Q: What drew you to punk rock in the first place?

A: I didn’t fit in anywhere. I was one of the few kids at my school whose parents were divorced. I loved books and music and just kind of had my own private life. Punk allowed me to reject mainstream values in an environment where rejection was not only accepted but encouraged. It felt safe at a time when I was looking for safety. That said, it didn’t take me long to realize the inherent limitations of punk as a cultural philosophy—nihilism was never my bag, nor was conforming even to a brand of non-conformity.

 

Q: What inspired the book, and what were you trying to accomplish?

A: “Clamor” started at a family party: I was looking at my older sister and brother and tried to imagine what it would be like to turn the volume of our personalities up to 11 as it were. I mean, those characters aren’t us in the least, but that’s how it started. Then I had to think what was going on. I don’t write with an outline or an agenda. Once I figured out that the father had died, I had some sense that this was a kind of Prodigal Son story, but that’s not enough to go on

What’s funny to me is that one of the most interesting characters in the book, for me, is Jessica — Johnny’s niece. She didn’t even exist as an idea when I first started writing. That’s all it took.

 

Q: Is there anything about the punk rock scene that you consider to be widely unknown or misunderstood?

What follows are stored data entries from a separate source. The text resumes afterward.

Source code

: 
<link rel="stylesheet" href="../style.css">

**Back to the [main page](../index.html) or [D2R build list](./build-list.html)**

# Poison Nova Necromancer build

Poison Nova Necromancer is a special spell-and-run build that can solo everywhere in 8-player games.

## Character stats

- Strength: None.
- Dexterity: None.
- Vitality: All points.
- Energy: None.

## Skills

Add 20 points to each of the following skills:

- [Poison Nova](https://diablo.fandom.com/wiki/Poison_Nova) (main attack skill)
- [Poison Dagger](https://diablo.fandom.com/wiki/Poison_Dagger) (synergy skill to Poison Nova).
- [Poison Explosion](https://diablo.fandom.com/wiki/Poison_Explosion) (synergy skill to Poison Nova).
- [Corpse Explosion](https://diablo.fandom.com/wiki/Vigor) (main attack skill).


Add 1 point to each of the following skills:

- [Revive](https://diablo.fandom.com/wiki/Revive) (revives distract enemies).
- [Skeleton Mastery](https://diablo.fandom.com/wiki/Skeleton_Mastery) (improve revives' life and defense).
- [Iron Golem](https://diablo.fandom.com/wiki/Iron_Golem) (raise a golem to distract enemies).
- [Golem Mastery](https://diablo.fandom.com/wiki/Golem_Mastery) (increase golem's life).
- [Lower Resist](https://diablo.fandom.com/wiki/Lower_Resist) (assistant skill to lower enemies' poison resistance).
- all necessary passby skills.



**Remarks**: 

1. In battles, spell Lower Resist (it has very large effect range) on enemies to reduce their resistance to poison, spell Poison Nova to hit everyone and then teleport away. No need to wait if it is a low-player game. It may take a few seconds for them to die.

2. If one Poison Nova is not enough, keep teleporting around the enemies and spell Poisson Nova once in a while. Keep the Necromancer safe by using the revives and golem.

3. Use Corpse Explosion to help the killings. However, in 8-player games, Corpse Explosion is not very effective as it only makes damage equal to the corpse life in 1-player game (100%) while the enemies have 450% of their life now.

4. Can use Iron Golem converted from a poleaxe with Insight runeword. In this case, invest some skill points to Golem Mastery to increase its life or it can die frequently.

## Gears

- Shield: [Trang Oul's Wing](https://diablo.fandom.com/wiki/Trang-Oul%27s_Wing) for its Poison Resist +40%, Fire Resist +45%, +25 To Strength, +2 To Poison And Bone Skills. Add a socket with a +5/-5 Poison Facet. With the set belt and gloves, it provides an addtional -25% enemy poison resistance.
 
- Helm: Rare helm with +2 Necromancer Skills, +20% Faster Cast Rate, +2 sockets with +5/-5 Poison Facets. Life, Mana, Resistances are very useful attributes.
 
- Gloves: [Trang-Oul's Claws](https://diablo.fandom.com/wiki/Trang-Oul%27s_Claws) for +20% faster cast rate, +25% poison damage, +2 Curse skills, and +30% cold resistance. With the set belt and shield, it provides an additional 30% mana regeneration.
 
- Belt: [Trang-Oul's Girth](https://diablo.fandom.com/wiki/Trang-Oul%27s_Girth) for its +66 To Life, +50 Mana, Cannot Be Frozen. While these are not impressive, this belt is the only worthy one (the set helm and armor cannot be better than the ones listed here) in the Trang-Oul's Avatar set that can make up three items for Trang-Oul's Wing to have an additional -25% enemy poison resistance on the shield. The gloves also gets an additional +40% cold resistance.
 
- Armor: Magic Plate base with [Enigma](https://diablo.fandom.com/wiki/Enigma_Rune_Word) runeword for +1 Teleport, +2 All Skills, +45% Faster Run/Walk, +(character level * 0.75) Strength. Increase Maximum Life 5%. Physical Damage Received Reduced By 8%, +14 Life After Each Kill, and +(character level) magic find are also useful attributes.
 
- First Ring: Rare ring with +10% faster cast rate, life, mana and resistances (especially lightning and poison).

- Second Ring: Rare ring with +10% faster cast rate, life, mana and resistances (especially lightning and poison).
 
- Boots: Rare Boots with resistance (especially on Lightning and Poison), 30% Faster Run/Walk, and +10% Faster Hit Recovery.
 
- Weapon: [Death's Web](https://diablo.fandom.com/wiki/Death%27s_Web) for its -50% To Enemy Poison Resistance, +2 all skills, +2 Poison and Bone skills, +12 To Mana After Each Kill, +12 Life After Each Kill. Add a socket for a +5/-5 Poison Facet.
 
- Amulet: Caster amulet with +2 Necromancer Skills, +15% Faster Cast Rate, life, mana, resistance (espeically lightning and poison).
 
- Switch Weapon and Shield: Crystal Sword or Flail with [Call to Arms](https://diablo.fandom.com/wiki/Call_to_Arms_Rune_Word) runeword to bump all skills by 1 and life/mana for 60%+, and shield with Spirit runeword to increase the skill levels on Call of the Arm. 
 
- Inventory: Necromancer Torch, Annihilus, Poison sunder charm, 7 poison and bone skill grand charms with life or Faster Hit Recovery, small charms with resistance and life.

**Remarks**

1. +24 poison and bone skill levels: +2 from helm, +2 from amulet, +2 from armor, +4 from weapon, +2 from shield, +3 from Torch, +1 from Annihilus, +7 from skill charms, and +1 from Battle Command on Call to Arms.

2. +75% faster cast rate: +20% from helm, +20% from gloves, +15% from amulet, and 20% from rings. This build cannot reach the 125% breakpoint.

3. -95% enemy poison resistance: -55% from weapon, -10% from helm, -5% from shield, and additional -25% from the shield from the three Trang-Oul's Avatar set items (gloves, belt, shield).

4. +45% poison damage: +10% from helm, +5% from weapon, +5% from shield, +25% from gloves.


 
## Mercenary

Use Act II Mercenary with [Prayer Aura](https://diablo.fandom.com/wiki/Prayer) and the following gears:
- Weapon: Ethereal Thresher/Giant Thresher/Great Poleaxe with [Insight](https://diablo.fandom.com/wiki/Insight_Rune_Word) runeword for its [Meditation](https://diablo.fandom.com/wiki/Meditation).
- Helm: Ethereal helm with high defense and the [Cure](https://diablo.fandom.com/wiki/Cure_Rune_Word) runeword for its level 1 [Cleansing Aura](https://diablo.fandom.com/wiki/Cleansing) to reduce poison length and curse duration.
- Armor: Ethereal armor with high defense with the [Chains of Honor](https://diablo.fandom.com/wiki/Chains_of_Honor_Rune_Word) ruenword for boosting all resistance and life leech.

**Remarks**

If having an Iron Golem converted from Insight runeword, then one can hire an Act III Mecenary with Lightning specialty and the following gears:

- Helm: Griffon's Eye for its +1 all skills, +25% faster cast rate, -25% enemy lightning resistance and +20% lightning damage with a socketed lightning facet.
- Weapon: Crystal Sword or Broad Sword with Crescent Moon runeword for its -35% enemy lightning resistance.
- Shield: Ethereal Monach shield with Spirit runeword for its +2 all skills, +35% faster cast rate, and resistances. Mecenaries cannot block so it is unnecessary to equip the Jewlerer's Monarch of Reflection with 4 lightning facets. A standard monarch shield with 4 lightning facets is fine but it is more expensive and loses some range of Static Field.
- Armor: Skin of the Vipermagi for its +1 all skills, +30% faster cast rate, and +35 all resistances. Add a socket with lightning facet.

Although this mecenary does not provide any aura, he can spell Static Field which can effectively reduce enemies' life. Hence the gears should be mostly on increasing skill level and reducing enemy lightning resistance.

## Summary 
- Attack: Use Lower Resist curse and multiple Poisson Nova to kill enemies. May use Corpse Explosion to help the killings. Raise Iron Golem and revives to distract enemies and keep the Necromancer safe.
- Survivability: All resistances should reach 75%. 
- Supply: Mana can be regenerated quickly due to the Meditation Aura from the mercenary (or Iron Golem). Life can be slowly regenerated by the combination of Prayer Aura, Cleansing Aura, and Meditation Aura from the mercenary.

A: When I was shopping the book I had one agent ask me to make it more “punk rock” — by which he said he wanted “more heroin or cocaine and some more sex.” I wanted to avoid these clichés. I was much more interested in the family dynamic that exists. This is a family drama. The drugs, the fighting, all that, that’s a very young take on punk. The fact is when punks survive into their thirties and forties, their concerns are adult concerns — paying the bills, raising the kids, living a life. Touring, writing new music, maybe some sort of secondary income source, all of that is real. Being a punk musician is a job at that point.

 

Q: Do you have any new projects in the works?

A: Always. I’m working on the fourth draft of a new, untitled novel. I’m playing around with a few short stories, and maybe I’ll eventually have another story collection. But it always comes back to the poems. I’m working on a new book of poems that is tentatively titled “The Story of Ash” but that’s still at least another year from being finished. My first book of essays on poetry, “Palpable Magic,” comes out in early 2015. And musically I’m working with a band called The Downstrokes.

 

 

Well, I had a great time representing Codorus Press at the Western Md. Independent Lit Festival at Frostburg State University this past weekend. Got to hang out with a few of my favorite authors, such as Gerry LaFemina, and some of my favorite publishers, such as Bill Olver of Big Pulp. Also walked away with a few new favorite authors, including Bram Stoker Award-winner Michael Arnzen. I got to sit in on a panel discussion with Michael about speculative fiction, and it was a lot of fun. An informal atmosphere and a smart, friendly audience turned it into quite a lively discussion.

As an added bonus, I picked up Michael’s new novel titled “Play Dead.” I’m only a couple of chapters in, but I’m already impressed. Look for a forthcoming review.

Much as I enjoy all the book festivals I attend for Codorus Press, the Indie Lit Festival has a special place in my heart. The vibe isn’t about selling books, so much as participating in an event by and for people who really love books.

The cool thing about sitting in on panels is that it makes you think about what you do as a writer, and sometimes things occur to you that might not have otherwise. On the speculative fiction panel discussion, a young lady asked us why horror, fantasy and science fiction are grouped together under the classification “speculative fiction.”I’d really never thought about it before. And in answering, I realized for the first time what’s always drawn me to those three genres.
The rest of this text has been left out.